Devlet, siyasal alan vatandaşlarını her bakımdan koruyup gözetirken aynı zamanda onların ihtiyaçlarını karşılamaya da çalışır, çalışmalıdır. Bireysel, topluluk isteklerinin kamusal temsilinin sağlanması devletin asli görevlerindendir. Fakat devlet aynı zamanda herkesin kendi taleplerini siyasallaştırarak bunu ayrıcalık haline getirmesine, üstünlük ve hakimiyet kurmasını sağlayacak güç temerküzüne de engel olur.
Epistemik cemaatlerin, güvenlik-yargı oligarşilerinin, dini-kültürel grupların misyonlarını aşarak devlet mekanizmasını kendi talepleri doğrultusunda yönlendirmesine millet de, devlet de müsaade edemez.
Türkiye'nin modernleşme ve Cumhuriyet sonrasındaki temel problemi farklı yapıların "devleti ele geçirme", "devleti kendi emel ve ülkü"leri etrafında kullanma girişimleri olmuştu. Etnik, ideolojik-kültürel oligarşiler İmparatorluk döneminde teşekkül ettirilen millet bağını kendi özerk alanlarını kurmak, devleti çıkarları için kullanmak için tehlikeye atmaktadır. Devletin unsurların ve bireylerin isteklerini yerine getirme görevi, o taleplerin siyasallaşarak siyasal alanı domine etmesi ve millet hayatının üstüne çıkarmasına dönüşemez. İlki vazife iken ikincisi ayrıcalıktır ki devletin doğası buna uygun değildir.
Türkiye'de şu anda etnik-mezhep-dini-kültürel kimliklerin bariz sorunları yok. AK Parti iktidarının belirli dönem ve aşamalarındaki demokratikleşme uygulamaları grup aidiyetlerine dayalı problemleri büyük oranda vuzuha kavuşturdu. Artık bu kimliklerin temel meselesi hegemonya tesisi...
Ayrıştırıcı değil birleştirici imparatorluk siyaseti
Her grup belirgin bir maddi ve siyasi güce kavuştuğu için kamusal alanda özerkleşme, devlet mekanizmasından, millet hayatından özgürleşme ve muadillerine hegemonya kurma amacı içindeler. Kendi kültürel yapısını başkalarının ve kamunun üstüne çıkarma çabaları İmparatorluk mekanizması, Türkiye'nin Nomosu ve teşekkül ettirilen millet yapısına mugayirdir. Her grup, camia oligarşik bir baskı gücü olmaya yöneldiğinde bütünlük, müştereklik ve kamu düzeni aşınır, bozulur.
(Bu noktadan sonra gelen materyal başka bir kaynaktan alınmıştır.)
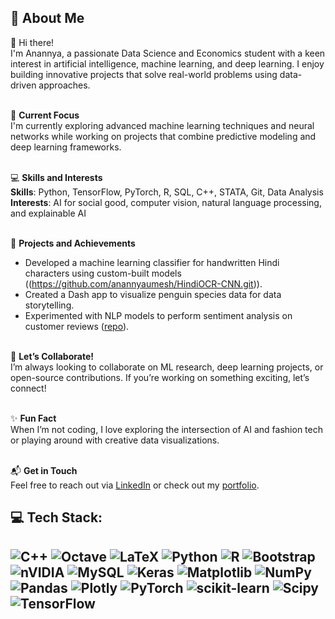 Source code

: ## 🌷 About Me

👋 Hi there!<br>
I'm Anannya, a passionate Data Science and Economics student with a keen interest in artificial intelligence, machine learning, and deep learning. I enjoy building innovative projects that solve real-world problems using data-driven approaches.<br><br>

🌟 **Current Focus**<br>
I'm currently exploring advanced machine learning techniques and neural networks while working on projects that combine predictive modeling and deep learning frameworks.<br><br>

💻 **Skills and Interests**<br>
**Skills**: Python, TensorFlow, PyTorch, R, SQL, C++, STATA, Git, Data Analysis<br>
**Interests**: AI for social good, computer vision, natural language processing, and explainable AI<br><br>

🚀 **Projects and Achievements**<br>
- Developed a machine learning classifier for handwritten Hindi characters using custom-built models ((https://github.com/anannyaumesh/HindiOCR-CNN.git)).<br>
- Created a Dash app to visualize penguin species data for data storytelling.<br>
- Experimented with NLP models to perform sentiment analysis on customer reviews ([repo](#)).<br><br>

🤝 **Let’s Collaborate!**<br>
I’m always looking to collaborate on ML research, deep learning projects, or open-source contributions. If you’re working on something exciting, let’s connect!<br><br>

✨ **Fun Fact**<br>
When I’m not coding, I love exploring the intersection of AI and fashion tech or playing around with creative data visualizations.<br><br>

📬 **Get in Touch**<br>
Feel free to reach out via [LinkedIn](#) or check out my [portfolio](#).

## 💻 Tech Stack:
![C++](https://img.shields.io/badge/c++-%2300599C.svg?style=for-the-badge&logo=c%2B%2B&logoColor=white) ![Octave](https://img.shields.io/badge/OCTAVE-darkblue?style=for-the-badge&logo=octave&logoColor=fcd683) ![LaTeX](https://img.shields.io/badge/latex-%23008080.svg?style=for-the-badge&logo=latex&logoColor=white) ![Python](https://img.shields.io/badge/python-3670A0?style=for-the-badge&logo=python&logoColor=ffdd54) ![R](https://img.shields.io/badge/r-%23276DC3.svg?style=for-the-badge&logo=r&logoColor=white) ![Bootstrap](https://img.shields.io/badge/bootstrap-%238511FA.svg?style=for-the-badge&logo=bootstrap&logoColor=white) ![nVIDIA](https://img.shields.io/badge/cuda-000000.svg?style=for-the-badge&logo=nVIDIA&logoColor=green) ![MySQL](https://img.shields.io/badge/mysql-4479A1.svg?style=for-the-badge&logo=mysql&logoColor=white) ![Keras](https://img.shields.io/badge/Keras-%23D00000.svg?style=for-the-badge&logo=Keras&logoColor=white) ![Matplotlib](https://img.shields.io/badge/Matplotlib-%23ffffff.svg?style=for-the-badge&logo=Matplotlib&logoColor=black) ![NumPy](https://img.shields.io/badge/numpy-%23013243.svg?style=for-the-badge&logo=numpy&logoColor=white) ![Pandas](https://img.shields.io/badge/pandas-%23150458.svg?style=for-the-badge&logo=pandas&logoColor=white) ![Plotly](https://img.shields.io/badge/Plotly-%233F4F75.svg?style=for-the-badge&logo=plotly&logoColor=white) ![PyTorch](https://img.shields.io/badge/PyTorch-%23EE4C2C.svg?style=for-the-badge&logo=PyTorch&logoColor=white) ![scikit-learn](https://img.shields.io/badge/scikit--learn-%23F7931E.svg?style=for-the-badge&logo=scikit-learn&logoColor=white) ![Scipy](https://img.shields.io/badge/SciPy-%230C55A5.svg?style=for-the-badge&logo=scipy&logoColor=%white) ![TensorFlow](https://img.shields.io/badge/TensorFlow-%23FF6F00.svg?style=for-the-badge&logo=TensorFlow&logoColor=white) 
---



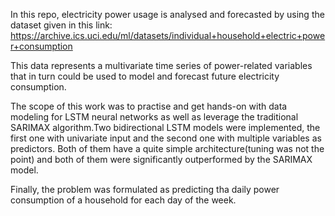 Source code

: In this repo, electricity power usage is analysed and forecasted by using the dataset given in this link:
https://archive.ics.uci.edu/ml/datasets/individual+household+electric+power+consumption

This data represents a multivariate time series of power-related variables that in turn could be used to model 
and forecast future electricity consumption.

The scope of this work was to practise and get hands-on with data modeling for LSTM neural networks as well as 
leverage the traditional SARIMAX algorithm.Two bidirectional LSTM models were implemented, the first one with univariate
input and the second one with multiple variables as predictors. Both of them have a quite simple architecture(tuning was 
not the point) and both of them were significantly outperformed by the SARIMAX model.

Finally, the problem was formulated as predicting tha daily power consumption of a household for each day of the week.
Türkiye'nin bu konjonktürde, çok kutuplu dünya sistemi teşekkül ederken Akdeniz-Ortadoğu havzasında "kutup başı" olma ihtimali en yüksek aşamadayken ayrıştırıcı eğilimler yerine birleştirici yönelimlere gitmesi gerekir.
Türkiye her zaman ulus devlet formunda bir İmparatorluk oldu. El'an Balkanlardan Kafkaslara, Afrika'dan Ortadoğu ve okyanuslara kadar Türkiye yaklaşık on beş ülke ve mıntıkada üsse sahip, devriye atıyor. Artık yerli savunma sanayiini güçlendirdiği gibi ihracat da yapıyor.
Bir Ümmet teşekkül ettirip, kutup başı olarak İslam ülkelerinin önüne düşüp büyük bir Müslüman gücü oluşturma potansiyeline sahip tek ülkeyiz.
Dünya sisteminin ulus devletleri, Nomos'larına saldırarak zayıflatma girişimlerine karşı İmparatorluk siyasetiyle cevap vermek Türkiye'nin önündeki tek çıkar yol.
Unsurların özerk düşünmelerine yol verecek eğilimleri beslemek yerine Türkiye'nin "vatan temelli", "İmparatorluk ufuklu" siyaset geliştirmesi, herkesin kendi küçük siyasetine yüz vermeden Hegel'in aufhebung kavramı üzerinden coğrafyaları, engelleri "kapsayarak aşma"sı, bin yıllık misyonu dijital tekno-kültür, çok kutuplu ve post küresel dünya sistemine uyarlaması gerekir.